Trust is a word that has suddenly changed – if not lost – its meaning in Gujarat after the 2002 communal riots. At least, it looked like this when former residents of the Gulberg housing society, for whom activist Teesta Setalvad has been fighting for the past decade, accused her of “fraud, cheating and misuse of foreign funds”. And, as expected, the crime branch of the Ahmedabad police registered an FIR against Setalvad, her husband Javed Anand and Tanvir Jafri, son of Ehsan Jafri who was killed in the Gulberg massacre along with 68 other residents.
Human rights activists and Setalvad’s supporters have described the FIR as the Gujarat government’s “vindictive action meant to harass activists”.

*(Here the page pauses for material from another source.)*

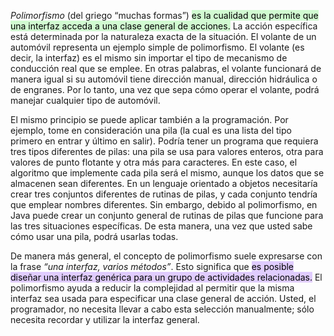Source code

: _Polimorfismo_ (del griego “muchas formas”) <mark style="background: #BBFABBA6;">es la cualidad que permite que una interfaz acceda a una clase general de acciones.</mark> La acción específica está determinada por la naturaleza exacta de la situación. El volante de un automóvil representa un ejemplo simple de polimorfismo. El volante (es decir, la interfaz) es el mismo sin importar el tipo de mecanismo de conducción real que se emplee. En otras palabras, el volante funcionará de manera igual si su automóvil tiene dirección manual, dirección hidráulica o de engranes. Por lo tanto, una vez que sepa cómo operar el volante, podrá manejar cualquier tipo de automóvil.

El mismo principio se puede aplicar también a la programación. Por ejemplo, tome en consideración una pila (la cual es una lista del tipo primero en entrar y último en salir). Podría tener un programa que requiera tres tipos diferentes de pilas: una pila se usa para valores enteros, otra para valores de punto flotante y otra más para caracteres. En este caso, el algoritmo que implemente cada pila será el mismo, aunque los datos que se almacenen sean diferentes. En un lenguaje orientado a objetos necesitaría crear tres conjuntos diferentes de rutinas de pilas, y cada conjunto tendría que emplear nombres diferentes. Sin embargo, debido al polimorfismo, en Java puede crear un conjunto general de rutinas de pilas que funcione para las tres situaciones específicas. De esta manera, una vez que usted sabe cómo usar una pila, podrá usarlas todas.

De manera más general, el concepto de polimorfismo suele expresarse con la frase _“una interfaz, varios métodos”_. Esto significa que <mark style="background: #D2B3FFA6;">es posible diseñar una interfaz genérica para un grupo de actividades relacionadas.</mark> El polimorfismo ayuda a reducir la complejidad al permitir que la misma interfaz sea usada para especificar una clase general de acción. Usted, el programador, no necesita llevar a cabo esta selección manualmente; sólo necesita recordar y utilizar la interfaz general.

The FIR, based on complaints lodged by former residents of the society, says that “despite collecting foreign donations of Rs 63 lakh in the account of Citizens for Justice and Peace and Rs 88 lakh in the account of Sabrang Trust, nothing has been passed on to the members of the society”.
In 2007-08, Setalvad and others mooted the idea of building a memorial and museum at the Gulberg society. The Sabrang website gives some details and idea of the project, which was subsequently abandoned.
“The Gulberg Museum of Resistance project will be undertaken by Sabrang Trust and CJP and will include survivors on the advisory board. Rooted in 2002, the project will cover the many instances of mass crimes that have dogged us as a nation. The genocidal violence of Gujarat 2002 will be extensively mapped: the Godhra train burning, Naroda Gaon and Patiya, Odh, Sardarpura, Vadodara, Panchmahal, Dahod.”
While giving details about the project, the website also asked for contributions from its supporters and the public. After the complaint, Setalvad, in her letter to Ahmedabad crime branch joint commissioner of police AK Sharma, clarified that “till November 2012, Sabrang Trust had received a total donation of Rs 4,10,285 from donors within India and Rs 50,000 from one individual overseas for the proposed dream museum.”
“This is a matter between our donors and the trust which we will address when a final decision on the issue is made,” said the letter signed by her and other trustees of Citizens for Justice and Peace (CJP) and Sabrang Trust. Interestingly, former residents who have complained against Setalvad, alleged that neither Sabrang nor CJP have any locus standi to raise funds from anywhere without their consent. “Why was the money raised when all members were not in agreement?” an angry member asked. However, according to the trustees of CJP and Sabrang, the idea of building a memorial had to be finally abandoned when real estate prices spiralled. “A formal resolution of the society was passed after this was conveyed to them, leaving the members free to sell off their properties as per law,” the trustees said.